A Look Back at KosherFest
Egg rolls beckoned me, and then bruschetta, sausage, dairy-free Napoleons, pickled beets. My hands teemed with sesame seed crackers, vegetable soups, pizza bagels. I sampled fish balls, gluten-free bread, Asian stir fry, vegetable sushi, roast beef. In the next row of booths, I said yes to tofu ice cream bars, coffee-infused vodka, dried fruit, gelatin-free candy, jello with kosher gelatin, hot dogs, chicken nuggets, potato pancakes, pareve bonbons. There were six more aisles to go. I was euphoric. I was bloated. It was 9:25 AM. I was at KosherFest 2010: the World’s Biggest Kiddush. And let us all say, Amen.

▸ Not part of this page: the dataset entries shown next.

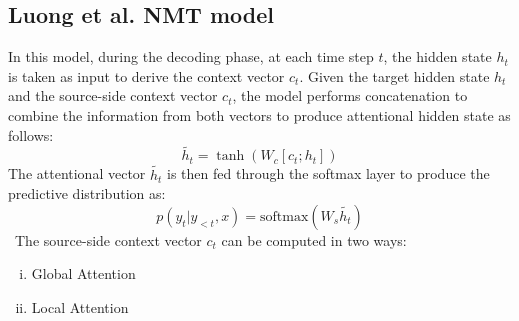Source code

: \subsection{Luong et al. NMT model}
In this model, during the decoding phase, at each time step $t$, the hidden state $h_t$ is taken as input to derive the context vector $c_t$. Given the target hidden state $h_t$ and the source-side context vector $c_t$, the model performs concatenation to combine the information from both vectors to produce attentional hidden state as follows:
\begin{equation}
\label{eq:1.7}
\tilde{h_t} = \tanh (W_c[c_t; h_t])
\end{equation}
The attentional vector $\tilde{h_t}$ is then fed through the softmax layer to produce the predictive distribution as:
\begin{equation}
\label{eq:1.8}
p(y_t|y_{<t}, x) = \text{softmax}(W_s \tilde{h_t})
\end{equation}
\
The source-side context vector $c_t$ can be computed in two ways:
\begin{enumerate}[i.]
\item Global Attention
\item Local Attention
\end{enumerate}

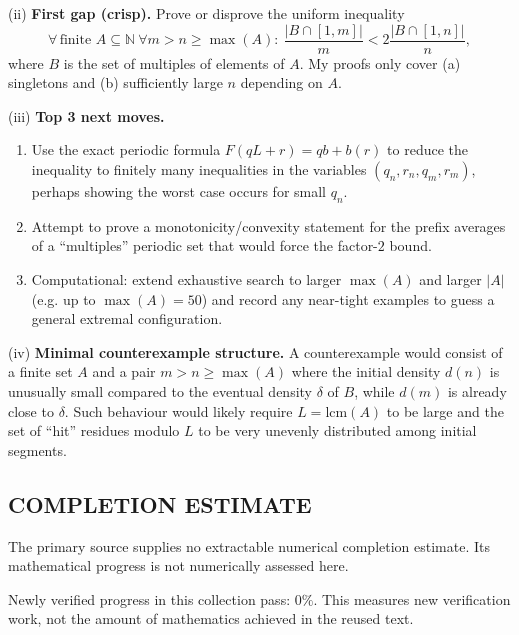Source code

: (ii) \textbf{First gap (crisp).} Prove or disprove the uniform inequality
\[\forall\,\text{finite }A\subseteq\mathbb{N}\ \forall m>n\ge\max(A):\ \frac{|B\cap[1,m]|}{m}<2\frac{|B\cap[1,n]|}{n},\]
where $B$ is the set of multiples of elements of $A$.
My proofs only cover (a) singletons and (b) sufficiently large $n$ depending on $A$.

(iii) \textbf{Top 3 next moves.}
\begin{enumerate}
\item Use the exact periodic formula $F(qL+r)=qb+b(r)$ to reduce the inequality to finitely many inequalities in the variables $(q_n,r_n,q_m,r_m)$, perhaps showing the worst case occurs for small $q_n$.
\item Attempt to prove a monotonicity/convexity statement for the prefix averages of a ``multiples'' periodic set that would force the factor-$2$ bound.
\item Computational: extend exhaustive search to larger $\max(A)$ and larger $|A|$ (e.g. up to $\max(A)=50$) and record any near-tight examples to guess a general extremal configuration.
\end{enumerate}

(iv) \textbf{Minimal counterexample structure.} A counterexample would consist of a finite set $A$ and a pair $m>n\ge\max(A)$ where the initial density $d(n)$ is unusually small compared to the eventual density $\delta$ of $B$, while $d(m)$ is already close to $\delta$. Such behaviour would likely require $L=\mathrm{lcm}(A)$ to be large and the set of ``hit'' residues modulo $L$ to be very unevenly distributed among initial segments.

\bigskip



\subsection*{COMPLETION ESTIMATE}
The primary source supplies no extractable numerical completion estimate. Its mathematical progress is not numerically assessed here.

Newly verified progress in this collection pass: $0\%$. This measures new verification work, not the amount of mathematics achieved in the reused text.
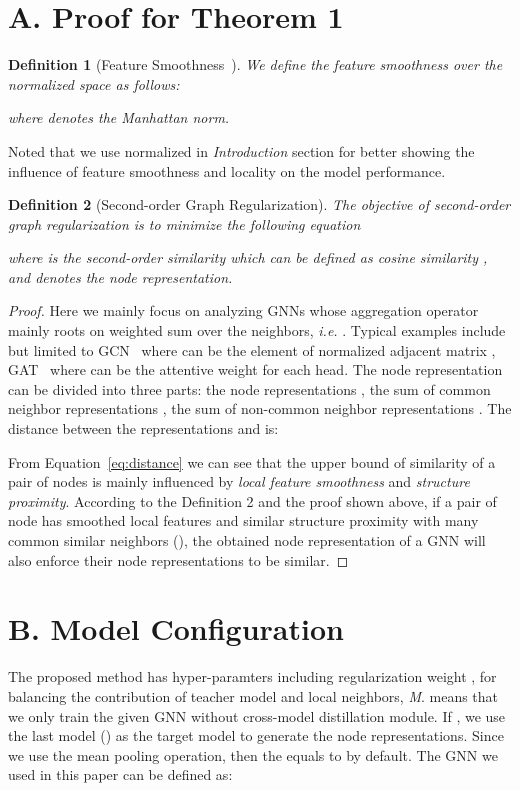 \documentclass[preprint]{article}
\newtheorem{definition}{Definition}
\begin{document}



\clearpage
\section*{A. Proof for Theorem 1}
\begin{definition}[Feature Smoothness~\cite{Hou2020Measuring}] We define the feature smoothness  over the normalized space  as follows:

where  denotes the \emph{Manhattan norm}.
\end{definition}
Noted that we use normalized  in \emph{Introduction} section for better showing the influence of feature smoothness and locality on the model performance.
\begin{definition}[Second-order Graph Regularization]
The objective of second-order graph regularization is to  minimize the following equation

where  is the second-order similarity which can be defined as cosine similarity , and  denotes the node representation.
\end{definition}
\begin{proof}
Here we mainly focus on analyzing GNNs whose aggregation operator mainly roots on weighted sum over the neighbors, \emph{i.e.} . Typical examples include but limited to GCN~\cite{kipf2016semi} where  can be the element of normalized adjacent matrix , GAT~\cite{velivckovic2017graph} where  can be the attentive weight for each head. The node representation  can be divided into three parts: the node representations , the sum of common neighbor representations , the sum of non-common neighbor representations . The distance between the representations  and  is:

From Equation~\ref{eq:distance} we can see that the upper bound of similarity of a pair of nodes is mainly influenced by \emph{local feature smoothness} and \emph{structure proximity}. According to the Definition 2 and the proof shown above, if a pair of node  has smoothed local features and similar structure proximity with many common similar neighbors (), the obtained node representation of a GNN will also enforce their node representations to be similar.
\end{proof}

\section*{B. Model Configuration}
The proposed method has hyper-paramters including regularization weight ,  for balancing the contribution of teacher model and local neighbors, \emph{M}.  means that we only train the given GNN without cross-model distillation module. If , we use the last model () as the target model to generate the node representations. Since we use the mean pooling operation, then the  equals to  by default. The GNN we used in this paper can be defined as:
\end{document}
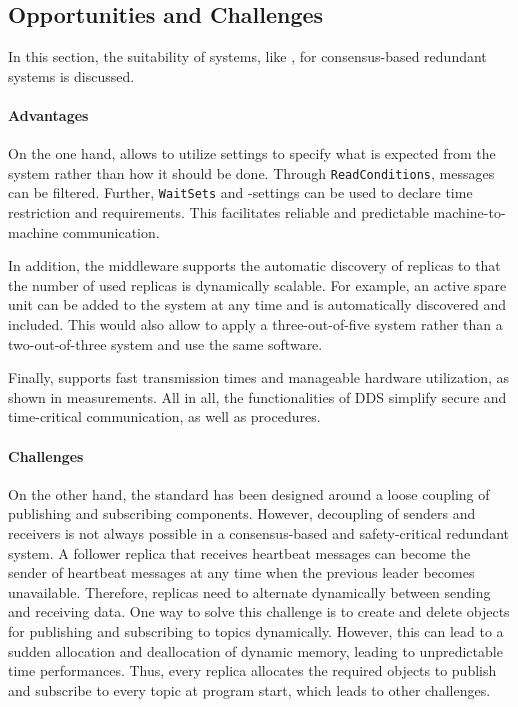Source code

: \subsection{Opportunities and Challenges}

In this section, the suitability of  systems, like , for consensus-based redundant systems is discussed.

\paragraph{Advantages}
On the one hand,  allows to utilize  settings to specify what is expected from the system rather than how it should be done.
Through \texttt{ReadConditions}, messages can be filtered.
Further, \texttt{WaitSets} and -settings can be used to declare time restriction and requirements.
This facilitates reliable and predictable machine-to-machine communication.

In addition, the middleware supports the automatic discovery of replicas to that the number of used replicas is dynamically scalable.
For example, an active spare unit can be added to the system at any time and is automatically discovered and included.
This would also allow to apply a three-out-of-five system rather than a two-out-of-three system and use the same software.

Finally,  supports fast transmission times and manageable hardware utilization, as shown in measurements.
All in all, the functionalities of DDS simplify secure and time-critical communication, as well as procedures.

\paragraph{Challenges}
On the other hand, the  standard has been designed around a loose coupling of publishing and subscribing components.
However, decoupling of senders and receivers is not always possible in a consensus-based and safety-critical redundant system.
A follower replica that receives heartbeat messages can become the sender of heartbeat messages at any time when the previous leader becomes unavailable.
Therefore, replicas need to alternate dynamically between sending and receiving data.
One way to solve this challenge is to create and delete objects for publishing and subscribing to topics dynamically.
However, this can lead to a sudden allocation and deallocation of dynamic memory, leading to unpredictable time performances.
Thus, every replica allocates the required objects to publish and subscribe to every topic at program start, which leads to other challenges.
\\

Hashem spoke to Moses, saying: Command the Children of Israel and say to them: My offering. My food for My fires, My satisfying aroma, shall you be scrupulous to offer to Me in its appointed time…male lambs in their first year, unblemished….with a tenth-ephah of fine flour as a meal offering, mixed with a quarter-hin of crushed oil….for a satisfying aroma…an intoxicating libation for Hashem… (Numbers, 28:1-7)
Kosher Fest, which returned to the Secaucus Exposition Center November 8-9 2011, is the largest kosher food trade show in the known world. In its 23 years, the annual event has evolved into a two-day spectacle during which over 300 vendors congregate, kibitz, connect.

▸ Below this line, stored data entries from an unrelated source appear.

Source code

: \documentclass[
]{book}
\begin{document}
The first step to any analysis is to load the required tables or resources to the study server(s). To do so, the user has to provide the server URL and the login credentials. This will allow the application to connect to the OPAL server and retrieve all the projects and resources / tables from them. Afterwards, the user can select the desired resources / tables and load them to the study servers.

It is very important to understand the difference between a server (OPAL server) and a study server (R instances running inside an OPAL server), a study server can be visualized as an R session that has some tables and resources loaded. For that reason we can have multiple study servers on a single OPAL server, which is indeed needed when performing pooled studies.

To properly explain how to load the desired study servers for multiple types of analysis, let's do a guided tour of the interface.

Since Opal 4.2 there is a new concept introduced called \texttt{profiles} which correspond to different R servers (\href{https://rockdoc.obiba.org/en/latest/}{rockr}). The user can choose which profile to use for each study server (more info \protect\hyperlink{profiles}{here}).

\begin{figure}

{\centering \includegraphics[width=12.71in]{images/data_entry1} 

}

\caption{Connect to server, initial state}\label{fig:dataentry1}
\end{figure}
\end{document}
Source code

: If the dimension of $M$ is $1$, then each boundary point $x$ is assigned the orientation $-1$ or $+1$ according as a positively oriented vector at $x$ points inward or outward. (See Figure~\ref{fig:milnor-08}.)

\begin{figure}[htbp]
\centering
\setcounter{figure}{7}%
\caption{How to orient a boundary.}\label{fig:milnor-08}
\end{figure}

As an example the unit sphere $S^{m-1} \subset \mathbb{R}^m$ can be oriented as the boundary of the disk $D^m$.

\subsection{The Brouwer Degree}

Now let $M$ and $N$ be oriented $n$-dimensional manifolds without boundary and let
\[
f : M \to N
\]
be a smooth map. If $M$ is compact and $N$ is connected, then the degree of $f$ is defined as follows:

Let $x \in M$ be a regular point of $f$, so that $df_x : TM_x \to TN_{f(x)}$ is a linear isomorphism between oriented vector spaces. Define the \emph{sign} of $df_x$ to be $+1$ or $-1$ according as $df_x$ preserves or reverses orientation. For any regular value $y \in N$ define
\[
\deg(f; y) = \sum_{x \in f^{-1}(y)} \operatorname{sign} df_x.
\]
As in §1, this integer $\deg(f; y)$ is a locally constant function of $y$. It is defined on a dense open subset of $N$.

There was a time when you had to get your kosher food at a kosher food store, and it was all made by three companies: Manischewitz, Rokeach and Streit. For meat, either you had a local kosher butcher or you didn’t. That was kosher food in the 1970’s. The food was too dry, too salty, or both. It came with the territory. We didn’t complain. What were we expecting, chateaubriand?
Times have changed. Twenty years ago there were 16,000 products under kosher supervision. Now there are more than 110,000 products that have a K or O-U certification. The kosher industry estimates that 85% of the kosher food purchased in the United States is bought by people who are non-religious Jews. (In 1975 my guess would have been “zero percent.”) Kosher meat is made by large, international producers like Meal Mart. Local, Abba and Eema kosher butchers are going out of business.
The global expansion of the kosher food industry is what created KosherFest, and KosherFest has paved the way for even more expansion. I had to take my belly into the belly of the beast.
The Secaucus Exposition Center is a predictably large and non-descript assemblage of unmarked, unremarkable buildings. Lost, I walked in circles until I spotted a woman wearing a denim skirt and hat to match. She led me right to KosherFest. Out front a man carrying twenty boxes of something called a “Bei’gel” was arguing with several men wearing suits and brandishing walkie-talkies, something about a no-loading zone. Men in black suits and long beards smoked cigarettes, checked their blackberries, and watched the drama unfold.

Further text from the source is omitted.